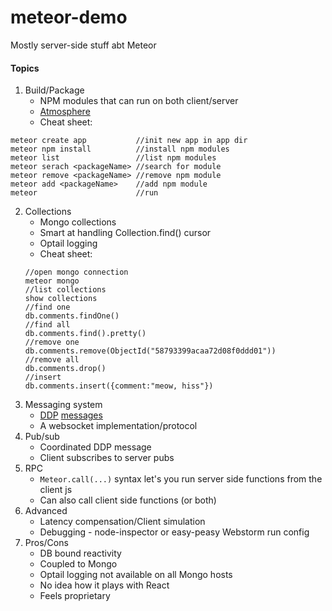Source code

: # meteor-demo

Mostly server-side stuff abt Meteor

#### Topics

1. Build/Package
    * NPM modules that can run on both client/server
    * [Atmosphere](atmospherejs.com)
    * Cheat sheet:
```
meteor create app           //init new app in app dir
meteor npm install          //install npm modules
meteor list                 //list npm modules
meteor serach <packageName> //search for module
meteor remove <packageName> //remove npm module
meteor add <packageName>    //add npm module
meteor                      //run
```
2. Collections
    * Mongo collections
    * Smart at handling Collection.find() cursor
    * Optail logging
    * Cheat sheet:
    ```
    //open mongo connection
    meteor mongo
    //list collections
    show collections
    //find one
    db.comments.findOne()
    //find all
    db.comments.find().pretty()
    //remove one
    db.comments.remove(ObjectId("58793399acaa72d08f0ddd01"))
    //remove all
    db.comments.drop()
    //insert
    db.comments.insert({comment:"meow, hiss"})
    ```
3. Messaging system
    * [DDP](http://40.media.tumblr.com/9cb10b17567aa31bc7b5938442df36df/tumblr_nk92vw12oA1sg99p0o1_1280.png) [messages](https://meteorhacks.com/introduction-to-ddp/)
    * A websocket implementation/protocol
4. Pub/sub
    * Coordinated DDP message
    * Client subscribes to server pubs
5. RPC
    * ```Meteor.call(...)``` syntax let's you run server side functions from the client js
    * Can also call client side functions (or both)
6. Advanced
    * Latency compensation/Client simulation
    * Debugging - node-inspector or easy-peasy Webstorm run config
7. Pros/Cons
    * DB bound reactivity
    * Coupled to Mongo
    * Optail logging not available on all Mongo hosts
    * No idea how it plays with React
    * Feels proprietary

-=-=-

> **Exercise**
In how many lines of the data above does the word "insert" occur? Only the number is wanted.

> **Solution to the exercise**
2